Daniel Kammen (UC-Berkeley)
In a resignation letter posted to Twitter, Kammen wrote that Trump's remarks about the racial violence in Virginia had attacked “core values of the United States” and that it would have “domestic and international ramifications.”
Demonstrations by white supremacist groups on Aug. 12 turned deadly after a neo-Nazi plowed a car into a crowd, killing one counterprotester and injuring at least 19 other people in Charlottesville. Two Virginia state troopers were also killed when their helicopter crashed.
Trump's initial response was widely criticized, even by members of his own political party, for being insufficient and vague. Though the president later condemned the hate groups, he went on to effectively undo his conciliatory remarks by giving an off-the-rails news conference days later in which he once again blamed “both sides” in Charlottesville.
Kammen, who was appointed during Barack Obama's presidency, said it would be unconscionable for him to continue serving the administration after those remarks.
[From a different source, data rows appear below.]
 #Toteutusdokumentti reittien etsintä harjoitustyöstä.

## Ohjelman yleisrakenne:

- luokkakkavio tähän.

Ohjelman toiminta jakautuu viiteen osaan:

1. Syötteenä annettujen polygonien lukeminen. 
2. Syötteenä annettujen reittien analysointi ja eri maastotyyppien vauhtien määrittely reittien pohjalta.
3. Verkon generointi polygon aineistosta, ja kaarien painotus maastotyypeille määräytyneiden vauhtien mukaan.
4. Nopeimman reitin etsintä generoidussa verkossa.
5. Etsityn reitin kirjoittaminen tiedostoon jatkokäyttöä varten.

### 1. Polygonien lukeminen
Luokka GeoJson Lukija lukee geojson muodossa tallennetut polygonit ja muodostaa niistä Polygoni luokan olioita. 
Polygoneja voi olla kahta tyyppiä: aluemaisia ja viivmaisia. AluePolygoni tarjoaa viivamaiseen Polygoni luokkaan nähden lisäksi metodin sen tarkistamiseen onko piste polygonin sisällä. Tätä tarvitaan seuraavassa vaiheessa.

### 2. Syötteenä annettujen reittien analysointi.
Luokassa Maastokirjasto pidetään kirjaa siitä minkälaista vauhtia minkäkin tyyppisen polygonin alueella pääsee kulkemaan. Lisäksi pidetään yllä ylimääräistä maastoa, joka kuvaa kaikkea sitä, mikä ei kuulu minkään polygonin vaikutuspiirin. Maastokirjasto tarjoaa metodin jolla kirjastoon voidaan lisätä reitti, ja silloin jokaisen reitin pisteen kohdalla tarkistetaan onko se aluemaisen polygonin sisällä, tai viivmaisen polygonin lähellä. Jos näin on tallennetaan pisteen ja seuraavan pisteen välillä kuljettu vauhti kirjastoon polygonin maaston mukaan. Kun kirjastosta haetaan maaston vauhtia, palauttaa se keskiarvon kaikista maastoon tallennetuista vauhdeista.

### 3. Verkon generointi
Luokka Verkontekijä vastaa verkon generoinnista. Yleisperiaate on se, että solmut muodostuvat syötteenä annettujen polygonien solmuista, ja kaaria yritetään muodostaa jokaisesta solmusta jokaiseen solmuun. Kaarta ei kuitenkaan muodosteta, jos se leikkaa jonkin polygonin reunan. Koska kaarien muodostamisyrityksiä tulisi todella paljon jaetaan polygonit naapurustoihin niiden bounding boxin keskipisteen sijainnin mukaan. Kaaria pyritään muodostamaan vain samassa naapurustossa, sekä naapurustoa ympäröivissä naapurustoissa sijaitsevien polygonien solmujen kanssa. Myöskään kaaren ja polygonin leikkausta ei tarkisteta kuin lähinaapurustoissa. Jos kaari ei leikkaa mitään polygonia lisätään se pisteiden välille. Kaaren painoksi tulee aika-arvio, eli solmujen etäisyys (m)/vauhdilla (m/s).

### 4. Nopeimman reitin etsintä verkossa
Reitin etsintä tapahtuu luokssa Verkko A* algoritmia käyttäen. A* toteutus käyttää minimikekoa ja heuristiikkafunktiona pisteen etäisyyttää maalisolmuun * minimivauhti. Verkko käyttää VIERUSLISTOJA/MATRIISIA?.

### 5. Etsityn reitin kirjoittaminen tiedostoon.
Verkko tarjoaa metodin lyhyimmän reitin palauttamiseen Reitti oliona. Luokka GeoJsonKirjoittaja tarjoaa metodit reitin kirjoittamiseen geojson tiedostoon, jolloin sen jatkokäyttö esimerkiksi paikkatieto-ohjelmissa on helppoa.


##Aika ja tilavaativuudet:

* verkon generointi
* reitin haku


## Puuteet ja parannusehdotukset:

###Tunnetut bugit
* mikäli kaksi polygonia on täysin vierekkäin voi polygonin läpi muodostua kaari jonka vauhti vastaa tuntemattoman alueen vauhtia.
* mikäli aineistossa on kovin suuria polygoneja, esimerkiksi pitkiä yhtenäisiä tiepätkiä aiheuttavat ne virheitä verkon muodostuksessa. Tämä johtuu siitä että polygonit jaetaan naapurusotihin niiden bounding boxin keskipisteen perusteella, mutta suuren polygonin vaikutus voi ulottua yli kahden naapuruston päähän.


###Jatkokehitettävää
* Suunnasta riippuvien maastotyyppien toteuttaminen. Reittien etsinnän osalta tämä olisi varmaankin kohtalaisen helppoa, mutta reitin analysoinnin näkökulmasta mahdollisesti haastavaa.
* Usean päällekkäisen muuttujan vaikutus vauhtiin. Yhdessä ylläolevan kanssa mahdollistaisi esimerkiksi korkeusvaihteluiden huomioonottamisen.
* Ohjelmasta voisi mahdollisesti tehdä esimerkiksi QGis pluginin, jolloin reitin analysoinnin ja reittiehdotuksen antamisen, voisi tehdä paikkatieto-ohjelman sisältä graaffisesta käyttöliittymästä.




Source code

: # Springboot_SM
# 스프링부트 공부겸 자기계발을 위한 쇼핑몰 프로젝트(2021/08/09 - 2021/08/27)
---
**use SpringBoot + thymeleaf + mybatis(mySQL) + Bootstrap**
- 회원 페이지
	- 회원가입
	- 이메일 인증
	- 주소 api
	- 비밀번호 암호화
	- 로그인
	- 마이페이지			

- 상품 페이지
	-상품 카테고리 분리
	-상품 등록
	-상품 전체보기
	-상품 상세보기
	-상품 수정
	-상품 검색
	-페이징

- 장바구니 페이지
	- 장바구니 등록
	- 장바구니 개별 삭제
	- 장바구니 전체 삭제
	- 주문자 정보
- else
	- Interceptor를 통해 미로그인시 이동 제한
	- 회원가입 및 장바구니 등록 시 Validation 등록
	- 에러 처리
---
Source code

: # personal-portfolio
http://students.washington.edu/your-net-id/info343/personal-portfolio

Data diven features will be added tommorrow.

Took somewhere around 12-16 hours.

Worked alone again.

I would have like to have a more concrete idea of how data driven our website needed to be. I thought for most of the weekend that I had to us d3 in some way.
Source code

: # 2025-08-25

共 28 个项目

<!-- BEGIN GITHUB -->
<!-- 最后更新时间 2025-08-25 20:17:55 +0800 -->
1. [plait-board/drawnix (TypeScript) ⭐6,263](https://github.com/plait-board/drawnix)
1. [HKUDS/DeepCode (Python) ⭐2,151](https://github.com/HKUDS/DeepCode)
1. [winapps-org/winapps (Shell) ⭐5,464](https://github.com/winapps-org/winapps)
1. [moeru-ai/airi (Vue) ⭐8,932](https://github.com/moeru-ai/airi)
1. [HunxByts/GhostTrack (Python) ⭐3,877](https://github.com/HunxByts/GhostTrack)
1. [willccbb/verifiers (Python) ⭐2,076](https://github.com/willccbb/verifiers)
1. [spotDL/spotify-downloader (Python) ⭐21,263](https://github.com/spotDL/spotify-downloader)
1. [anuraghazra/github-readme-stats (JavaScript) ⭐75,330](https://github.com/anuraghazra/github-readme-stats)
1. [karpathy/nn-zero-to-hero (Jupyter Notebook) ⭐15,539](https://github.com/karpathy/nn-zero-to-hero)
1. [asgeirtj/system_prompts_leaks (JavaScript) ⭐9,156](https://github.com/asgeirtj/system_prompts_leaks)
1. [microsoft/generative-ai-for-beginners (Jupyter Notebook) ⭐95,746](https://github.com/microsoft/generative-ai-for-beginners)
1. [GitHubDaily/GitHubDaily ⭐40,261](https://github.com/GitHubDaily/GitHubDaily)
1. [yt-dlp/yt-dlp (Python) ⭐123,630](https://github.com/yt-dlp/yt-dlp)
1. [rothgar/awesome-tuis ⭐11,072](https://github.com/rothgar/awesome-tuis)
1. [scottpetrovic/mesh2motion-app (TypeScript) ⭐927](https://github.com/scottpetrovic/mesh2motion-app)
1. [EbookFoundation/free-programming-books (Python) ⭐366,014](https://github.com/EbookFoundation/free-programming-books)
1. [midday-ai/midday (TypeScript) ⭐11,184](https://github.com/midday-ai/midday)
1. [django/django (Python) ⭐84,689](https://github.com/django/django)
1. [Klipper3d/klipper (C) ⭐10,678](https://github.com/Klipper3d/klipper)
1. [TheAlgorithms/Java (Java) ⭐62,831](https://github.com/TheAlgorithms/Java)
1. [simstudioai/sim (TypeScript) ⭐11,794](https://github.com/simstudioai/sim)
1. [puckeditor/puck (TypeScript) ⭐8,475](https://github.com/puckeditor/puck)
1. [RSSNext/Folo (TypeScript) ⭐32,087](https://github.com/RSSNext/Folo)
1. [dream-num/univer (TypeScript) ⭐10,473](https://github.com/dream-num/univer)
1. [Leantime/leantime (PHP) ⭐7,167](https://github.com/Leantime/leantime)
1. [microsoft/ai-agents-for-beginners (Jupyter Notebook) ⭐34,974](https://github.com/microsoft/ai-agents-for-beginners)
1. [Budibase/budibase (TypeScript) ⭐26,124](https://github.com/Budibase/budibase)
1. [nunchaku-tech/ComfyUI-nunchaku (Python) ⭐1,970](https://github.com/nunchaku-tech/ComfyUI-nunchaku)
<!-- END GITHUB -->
He said he stood with “the unequivocal and authoritative statements” of a slew of other public officials, both Democratic and Republican.
“Acts and words matter,” Kammen wrote. “To continue in my role under your administration would be inconsistent with the principles of the United States Oath of Allegiance to which I adhere.”
However, his most biting message may have come in the form of a hidden acrostic: The first letter of each paragraph spelled out I-M-P-E-A-C-H.